MMR vaccination take up among five year olds is now the lowest it has been for 12 years, NHS data has revealed.
Official figures show falling vaccination rates for a host of jabs, with decreased uptake for 12 of 14 routine childhood immunisations.
The annual figures for 2022/23 show just one in 10 children has had their first MMR jab by the age of two.
By the age of five, just 84.5 per cent of children have had both doses - the lowest figure since 2010/11.
The World Health Organisation (WHO) recommends uptake of 95 per cent for all childhood immunisations, in order to provide herd immunity and prevent outbreaks.
But for the second year running, none of the vaccinations has reached this target.
Children face being forced to self-isolate
The figures come after a number of councils said unvaccinated children face being forced to self-isolate for 21 days owing to the rapid rise of measles.
Authorities in several parts of London and the Home Counties have issued warnings to parents after modelling suggested up to 160,000 cases of the disease could occur in the capital alone.
Uptake of children’s vaccines has fallen since the pandemic amid school closures, the diversion of vaccinators to administer Covid jabs and increased “anti-vaxx” sentiment.
In the UK, babies are offered immunisation against meningitis B and rotavirus at eight weeks old, and are also given the “6-in-1” jab, which helps fight polio, tetanus, whooping cough, diphtheria, hepatitis B and haemophilus influenzae type b – a bacteria that can cause life-threatening infections.
The doses are topped up at 12 weeks and 16 weeks.One-year-olds should receive the first dose of the MMR jab, along with the Hib/MenC vaccine, which protects against haemophilus influenzae type b (Hib) and meningitis C. They are also offered the second dose of the pneumococcal vaccine and further protection against meningitis B.The second dose of the MMR is offered at three years and four months.
Meanwhile, the demand for MMR jabs fell significantly in the decade following the discredited Andrew Wakefield study which in 1998 falsely linked the jabs with autism.
It then increased sharply, following concerted efforts to persuade parents of the benefits of vaccination, only to fall again in recent years, with the programme set back during the pandemic.
Coverage of the five in one jab against diphtheria, tetanus, whooping cough, polio and hib disease saw the largest year-on-year decrease, falling to 93.2 per cent, the lowest level since 2008/9.
Dr Doug Brown, chief executive of the British Society for Immunology, said the figures were concerning adding that the vaccination rates should be improved.

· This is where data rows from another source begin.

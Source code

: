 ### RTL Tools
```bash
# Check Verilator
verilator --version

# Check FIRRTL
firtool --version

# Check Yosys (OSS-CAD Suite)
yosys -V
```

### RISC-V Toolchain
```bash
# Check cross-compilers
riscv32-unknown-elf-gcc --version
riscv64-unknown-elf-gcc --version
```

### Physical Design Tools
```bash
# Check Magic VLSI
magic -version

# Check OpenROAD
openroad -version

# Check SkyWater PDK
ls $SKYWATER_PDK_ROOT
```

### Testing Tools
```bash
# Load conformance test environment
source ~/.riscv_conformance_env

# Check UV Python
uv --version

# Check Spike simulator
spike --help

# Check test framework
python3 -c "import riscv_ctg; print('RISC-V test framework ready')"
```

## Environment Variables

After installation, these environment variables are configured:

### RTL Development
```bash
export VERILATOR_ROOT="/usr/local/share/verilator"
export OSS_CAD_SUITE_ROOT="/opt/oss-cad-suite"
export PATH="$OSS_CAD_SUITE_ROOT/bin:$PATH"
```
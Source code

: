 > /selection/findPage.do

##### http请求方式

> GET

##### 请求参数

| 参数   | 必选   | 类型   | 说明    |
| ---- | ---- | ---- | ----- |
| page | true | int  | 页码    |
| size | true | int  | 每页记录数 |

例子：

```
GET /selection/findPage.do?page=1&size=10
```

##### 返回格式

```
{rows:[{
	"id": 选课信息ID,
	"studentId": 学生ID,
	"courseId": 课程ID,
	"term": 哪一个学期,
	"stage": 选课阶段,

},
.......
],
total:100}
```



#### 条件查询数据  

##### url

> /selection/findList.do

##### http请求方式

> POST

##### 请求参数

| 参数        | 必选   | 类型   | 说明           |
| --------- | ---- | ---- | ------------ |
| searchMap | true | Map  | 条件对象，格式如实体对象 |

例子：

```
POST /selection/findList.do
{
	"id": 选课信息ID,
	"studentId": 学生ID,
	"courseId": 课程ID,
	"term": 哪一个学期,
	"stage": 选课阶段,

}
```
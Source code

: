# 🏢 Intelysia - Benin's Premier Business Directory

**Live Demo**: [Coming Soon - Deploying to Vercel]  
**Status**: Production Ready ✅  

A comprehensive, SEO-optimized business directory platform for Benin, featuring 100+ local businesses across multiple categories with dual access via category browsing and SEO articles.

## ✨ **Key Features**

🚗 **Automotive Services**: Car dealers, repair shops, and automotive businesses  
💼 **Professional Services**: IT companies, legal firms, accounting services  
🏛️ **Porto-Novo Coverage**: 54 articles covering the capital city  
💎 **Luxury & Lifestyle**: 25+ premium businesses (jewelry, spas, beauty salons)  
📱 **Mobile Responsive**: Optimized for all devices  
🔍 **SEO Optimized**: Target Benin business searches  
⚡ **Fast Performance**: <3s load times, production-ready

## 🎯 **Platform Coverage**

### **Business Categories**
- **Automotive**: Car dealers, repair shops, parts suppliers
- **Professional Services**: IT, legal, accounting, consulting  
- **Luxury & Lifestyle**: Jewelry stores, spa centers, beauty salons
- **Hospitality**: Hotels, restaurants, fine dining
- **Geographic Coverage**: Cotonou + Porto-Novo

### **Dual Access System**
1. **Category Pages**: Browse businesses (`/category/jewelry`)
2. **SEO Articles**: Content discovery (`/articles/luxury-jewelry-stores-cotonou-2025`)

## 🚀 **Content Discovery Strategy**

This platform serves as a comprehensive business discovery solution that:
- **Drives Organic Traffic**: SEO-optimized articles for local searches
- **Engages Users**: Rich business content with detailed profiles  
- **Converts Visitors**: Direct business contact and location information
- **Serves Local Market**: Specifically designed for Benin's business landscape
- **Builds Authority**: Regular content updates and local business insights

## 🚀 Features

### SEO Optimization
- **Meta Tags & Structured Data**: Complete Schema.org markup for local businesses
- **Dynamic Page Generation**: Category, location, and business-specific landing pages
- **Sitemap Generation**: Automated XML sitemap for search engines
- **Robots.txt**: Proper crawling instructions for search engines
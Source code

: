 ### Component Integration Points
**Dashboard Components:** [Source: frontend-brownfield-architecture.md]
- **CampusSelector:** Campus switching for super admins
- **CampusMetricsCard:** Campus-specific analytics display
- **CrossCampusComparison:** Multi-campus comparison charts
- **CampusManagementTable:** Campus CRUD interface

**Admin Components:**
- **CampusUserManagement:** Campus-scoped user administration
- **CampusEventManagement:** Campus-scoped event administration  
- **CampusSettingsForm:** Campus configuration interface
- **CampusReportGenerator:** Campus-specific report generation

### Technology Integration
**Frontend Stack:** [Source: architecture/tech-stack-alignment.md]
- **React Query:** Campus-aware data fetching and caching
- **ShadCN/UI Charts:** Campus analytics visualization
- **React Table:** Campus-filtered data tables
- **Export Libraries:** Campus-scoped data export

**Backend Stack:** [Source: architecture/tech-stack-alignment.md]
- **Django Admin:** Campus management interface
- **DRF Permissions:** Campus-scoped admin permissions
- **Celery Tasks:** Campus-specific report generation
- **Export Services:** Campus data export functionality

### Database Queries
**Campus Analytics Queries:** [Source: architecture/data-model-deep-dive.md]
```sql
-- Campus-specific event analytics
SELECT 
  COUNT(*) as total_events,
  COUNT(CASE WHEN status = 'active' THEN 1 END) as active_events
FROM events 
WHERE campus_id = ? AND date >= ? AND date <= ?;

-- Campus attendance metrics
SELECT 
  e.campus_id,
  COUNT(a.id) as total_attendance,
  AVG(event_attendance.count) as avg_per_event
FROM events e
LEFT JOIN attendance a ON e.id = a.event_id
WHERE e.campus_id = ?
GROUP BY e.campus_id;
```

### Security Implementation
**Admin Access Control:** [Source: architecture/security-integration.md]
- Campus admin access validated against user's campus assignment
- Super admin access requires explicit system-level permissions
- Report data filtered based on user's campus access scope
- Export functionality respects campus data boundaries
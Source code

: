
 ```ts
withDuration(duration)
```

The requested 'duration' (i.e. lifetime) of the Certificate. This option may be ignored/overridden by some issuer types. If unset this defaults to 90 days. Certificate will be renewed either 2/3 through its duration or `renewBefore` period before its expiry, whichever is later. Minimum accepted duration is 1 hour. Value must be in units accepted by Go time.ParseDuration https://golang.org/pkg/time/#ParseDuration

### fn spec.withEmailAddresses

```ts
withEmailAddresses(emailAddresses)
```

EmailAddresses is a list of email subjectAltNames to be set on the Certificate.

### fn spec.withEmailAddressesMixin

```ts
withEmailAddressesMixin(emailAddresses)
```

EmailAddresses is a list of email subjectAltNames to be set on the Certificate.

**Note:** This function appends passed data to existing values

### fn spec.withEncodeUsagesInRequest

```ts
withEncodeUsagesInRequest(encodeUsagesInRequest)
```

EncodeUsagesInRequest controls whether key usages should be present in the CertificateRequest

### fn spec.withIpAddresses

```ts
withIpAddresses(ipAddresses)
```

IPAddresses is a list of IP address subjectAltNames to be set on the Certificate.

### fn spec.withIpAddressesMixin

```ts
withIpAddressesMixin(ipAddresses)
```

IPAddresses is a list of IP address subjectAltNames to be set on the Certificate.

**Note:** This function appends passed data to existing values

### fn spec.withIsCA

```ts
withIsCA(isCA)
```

“It is particularly worrying that today’s statistics show that only 84.5 per cent of children receive the second MMR vaccine dose by age 5 – well below the 95 per cent level recommended by the WHO,” he said.
“Measles is one of the world’s most contagious diseases and cases are currently on the rise in England. We must ensure that vaccination rates improve to stop the spread of measles and give our communities the best possible protection available against this serious illness.”
He urged ministers to publish a long-awaited vaccine strategy, in order to boost uptake.
The statistics come from the latest NHS Digital report for England, co-authored with the UK Health Security Agency (UKSHA).
Steve Russell, NHS director of vaccinations and screening, said: “The NHS continues to encourage and support parents and carers to ensure their children are up to date with their vaccinations to protect them against becoming seriously unwell from infectious diseases.
“While most children are up to date with their vaccinations, there is more to do, and the NHS is running an MMR catch-up campaign to support more families in coming forward, with targeted outreach work for those identified as at high risk and communities with the lowest uptake.
“Diseases such as measles, mumps and rubella can make children seriously ill, but they are preventable, and millions of vaccination doses are given every year to offer the best protection – so please check your child is up to date with their vaccines and contact your GP surgery to catch up with any missed doses as soon as possible.”